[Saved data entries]
########################################
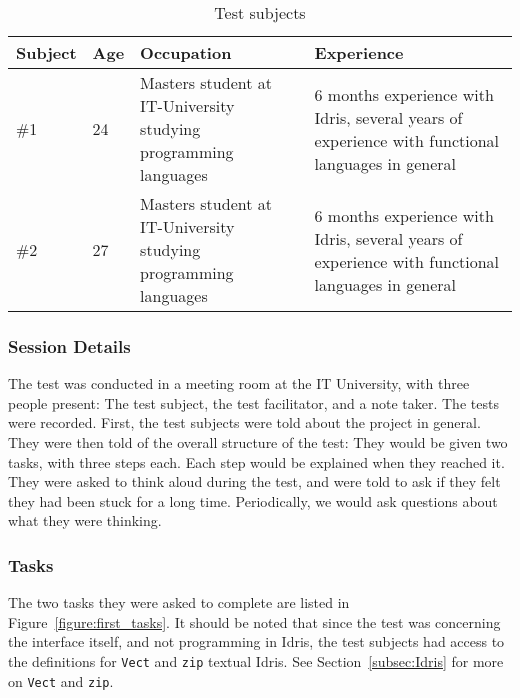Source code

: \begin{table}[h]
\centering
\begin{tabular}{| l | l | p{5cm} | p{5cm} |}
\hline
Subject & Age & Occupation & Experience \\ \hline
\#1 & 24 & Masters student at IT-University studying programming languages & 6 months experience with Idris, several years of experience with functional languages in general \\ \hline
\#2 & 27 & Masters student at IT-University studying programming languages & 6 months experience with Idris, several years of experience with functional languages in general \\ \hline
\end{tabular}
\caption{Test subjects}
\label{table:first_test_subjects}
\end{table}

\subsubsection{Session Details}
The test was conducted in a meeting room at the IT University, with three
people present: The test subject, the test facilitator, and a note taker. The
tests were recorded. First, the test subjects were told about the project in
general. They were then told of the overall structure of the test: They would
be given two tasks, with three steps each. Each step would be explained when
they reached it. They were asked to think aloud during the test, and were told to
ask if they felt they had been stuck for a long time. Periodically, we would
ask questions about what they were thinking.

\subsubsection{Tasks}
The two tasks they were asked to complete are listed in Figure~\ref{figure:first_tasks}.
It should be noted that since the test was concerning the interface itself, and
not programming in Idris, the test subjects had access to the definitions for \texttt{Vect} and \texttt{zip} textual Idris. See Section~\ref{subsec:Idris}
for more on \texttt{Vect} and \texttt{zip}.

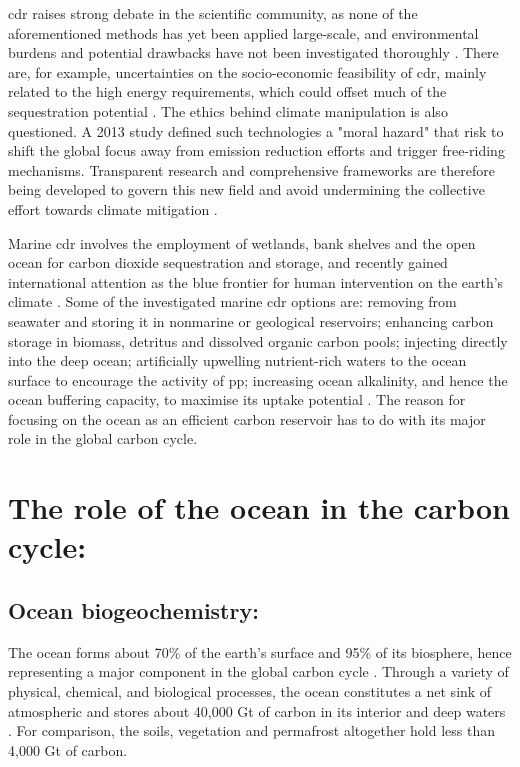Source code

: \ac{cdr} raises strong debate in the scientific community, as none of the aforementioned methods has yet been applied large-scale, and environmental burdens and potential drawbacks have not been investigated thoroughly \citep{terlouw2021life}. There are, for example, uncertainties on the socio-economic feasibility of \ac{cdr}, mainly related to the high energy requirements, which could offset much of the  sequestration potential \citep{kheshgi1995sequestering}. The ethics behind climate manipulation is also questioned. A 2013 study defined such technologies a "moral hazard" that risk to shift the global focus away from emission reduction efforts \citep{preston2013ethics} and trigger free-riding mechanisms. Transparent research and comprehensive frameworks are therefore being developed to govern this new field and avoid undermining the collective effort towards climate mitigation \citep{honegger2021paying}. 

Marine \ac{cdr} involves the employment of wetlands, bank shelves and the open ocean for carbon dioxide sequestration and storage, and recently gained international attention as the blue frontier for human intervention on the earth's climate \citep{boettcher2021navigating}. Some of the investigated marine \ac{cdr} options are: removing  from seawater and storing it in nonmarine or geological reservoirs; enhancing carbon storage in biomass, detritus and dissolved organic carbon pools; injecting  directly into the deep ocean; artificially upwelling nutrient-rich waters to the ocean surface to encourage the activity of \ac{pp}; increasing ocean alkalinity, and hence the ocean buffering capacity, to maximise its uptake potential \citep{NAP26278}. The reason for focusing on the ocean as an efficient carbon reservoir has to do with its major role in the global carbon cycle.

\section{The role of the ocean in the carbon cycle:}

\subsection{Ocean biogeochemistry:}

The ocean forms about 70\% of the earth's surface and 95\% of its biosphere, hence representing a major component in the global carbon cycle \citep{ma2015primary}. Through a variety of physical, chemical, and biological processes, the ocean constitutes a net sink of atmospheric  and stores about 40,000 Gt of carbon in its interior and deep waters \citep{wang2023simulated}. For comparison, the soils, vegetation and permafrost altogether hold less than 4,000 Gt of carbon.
########################################
▶ Required work
Print all the entries again exactly as written, but without the pictures.

▶ Solution for this problem
Source code

: \begin{table}[h]
\centering
\begin{tabular}{| l | l | p{5cm} | p{5cm} |}
\hline
Subject & Age & Occupation & Experience \\ \hline
\#1 & 24 & Masters student at IT-University studying programming languages & 6 months experience with Idris, several years of experience with functional languages in general \\ \hline
\#2 & 27 & Masters student at IT-University studying programming languages & 6 months experience with Idris, several years of experience with functional languages in general \\ \hline
\end{tabular}
\caption{Test subjects}
\label{table:first_test_subjects}
\end{table}

\subsubsection{Session Details}
The test was conducted in a meeting room at the IT University, with three
people present: The test subject, the test facilitator, and a note taker. The
tests were recorded. First, the test subjects were told about the project in
general. They were then told of the overall structure of the test: They would
be given two tasks, with three steps each. Each step would be explained when
they reached it. They were asked to think aloud during the test, and were told to
ask if they felt they had been stuck for a long time. Periodically, we would
ask questions about what they were thinking.

\subsubsection{Tasks}
The two tasks they were asked to complete are listed in Figure~\ref{figure:first_tasks}.
It should be noted that since the test was concerning the interface itself, and
not programming in Idris, the test subjects had access to the definitions for \texttt{Vect} and \texttt{zip} textual Idris. See Section~\ref{subsec:Idris}
for more on \texttt{Vect} and \texttt{zip}.

Source code

: \ac{cdr} raises strong debate in the scientific community, as none of the aforementioned methods has yet been applied large-scale, and environmental burdens and potential drawbacks have not been investigated thoroughly \citep{terlouw2021life}. There are, for example, uncertainties on the socio-economic feasibility of \ac{cdr}, mainly related to the high energy requirements, which could offset much of the  sequestration potential \citep{kheshgi1995sequestering}. The ethics behind climate manipulation is also questioned. A 2013 study defined such technologies a "moral hazard" that risk to shift the global focus away from emission reduction efforts \citep{preston2013ethics} and trigger free-riding mechanisms. Transparent research and comprehensive frameworks are therefore being developed to govern this new field and avoid undermining the collective effort towards climate mitigation \citep{honegger2021paying}. 

Marine \ac{cdr} involves the employment of wetlands, bank shelves and the open ocean for carbon dioxide sequestration and storage, and recently gained international attention as the blue frontier for human intervention on the earth's climate \citep{boettcher2021navigating}. Some of the investigated marine \ac{cdr} options are: removing  from seawater and storing it in nonmarine or geological reservoirs; enhancing carbon storage in biomass, detritus and dissolved organic carbon pools; injecting  directly into the deep ocean; artificially upwelling nutrient-rich waters to the ocean surface to encourage the activity of \ac{pp}; increasing ocean alkalinity, and hence the ocean buffering capacity, to maximise its uptake potential \citep{NAP26278}. The reason for focusing on the ocean as an efficient carbon reservoir has to do with its major role in the global carbon cycle.

\section{The role of the ocean in the carbon cycle:}

\subsection{Ocean biogeochemistry:}

The ocean forms about 70\% of the earth's surface and 95\% of its biosphere, hence representing a major component in the global carbon cycle \citep{ma2015primary}. Through a variety of physical, chemical, and biological processes, the ocean constitutes a net sink of atmospheric  and stores about 40,000 Gt of carbon in its interior and deep waters \citep{wang2023simulated}. For comparison, the soils, vegetation and permafrost altogether hold less than 4,000 Gt of carbon.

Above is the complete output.